# Minimal subshift with some $x \in X$ such that $x_{(-\infty,0)}.x_0x_0x_{(0,\infty)} \in X$?

There exists a minimal subshift $$X$$ with a point $$x \in X$$ such that $$x_{(-\infty,0)}.x_0x_0x_{(0,\infty)} \in X$$?

We can produce such a subshift by a standard hierarchical construction. Let $$w_{0,0} = 01$$ and $$w_{0,1} = 011$$. For each $$k \geq 0$$, define $$w_{k+1,0} = w_{k,0} w_{k,0} w_{k,1}$$ and $$w_{k+1,1} = w_{k,0} w_{k,1} w_{k,1}$$. Define $$X$$ by forbidding each word that doesn't occur in any $$w_{k, b}$$. Since each $$w_{k+1,b}$$ contains both $$w_{k,0}$$ and $$w_{k,1}$$, it's easy to show that $$X$$ is minimal.

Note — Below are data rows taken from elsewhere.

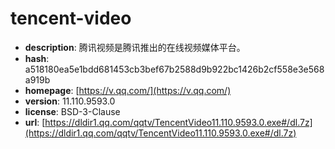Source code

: # tencent-video

- **description**: 腾讯视频是腾讯推出的在线视频媒体平台。
- **hash**: a518180ea5e1bdd681453cb3bef67b2588d9b922bc1426b2cf558e3e568a919b
- **homepage**: [https://v.qq.com/](https://v.qq.com/)
- **version**: 11.110.9593.0
- **license**: BSD-3-Clause
- **url**: [https://dldir1.qq.com/qqtv/TencentVideo11.110.9593.0.exe#/dl.7z](https://dldir1.qq.com/qqtv/TencentVideo11.110.9593.0.exe#/dl.7z)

For $$b \in \{0,1\}$$, define $$x^b \in X$$ as the "limit" of $$(w_{k,b})_{k \geq 0}$$ such that the central $$01$$ or $$011$$ is at the origin. Because of the way we defined $$w_{k,0}$$ and $$w_{k,1}$$, the only difference between the words, and hence the limiting configurations, is that single extra $$1$$. Concretely, $$x^0$$ and $$x^1$$ look like $$\cdots 0101011\;0101011\;01011011\;0101011\;010.1011\;01011011\;0101011\;01011011\;01011011 \cdots$$ and $$\cdots 0101011\;0101011\;01011011\;0101011\;010.11011\;01011011\;0101011\;01011011\;01011011 \cdots$$ (Spaces added for clarity.)
It is well-known that the Chacon substitution $$\tau$$ defined by $$\tau(0) = 0010$$, $$\tau(1) = 1$$ produces a minimal subshift, when you take the legal words to be the words that appear in some $$\tau^n(0)$$. The two-sided fixed point from $$0.0$$ is $$x.y = {...0010001010010.0010001010010...}$$ and the one from $$0. 10$$ is $$x.1y$$. So they are both in $$X$$.
Now apply the additional substitution $$\alpha(0) = 01$$, $$\alpha(1) = 1$$ and you still get a minimal subshift $$Y$$ as image (this is a flow equivalence onto its image). We have $$\alpha(x).\alpha(y) \in Y$$ and $$\alpha(x) . 1 \alpha(y) \in Y$$, and since $$\alpha(x)$$ ends with $$1$$ this is a pair of the kind you are asking for.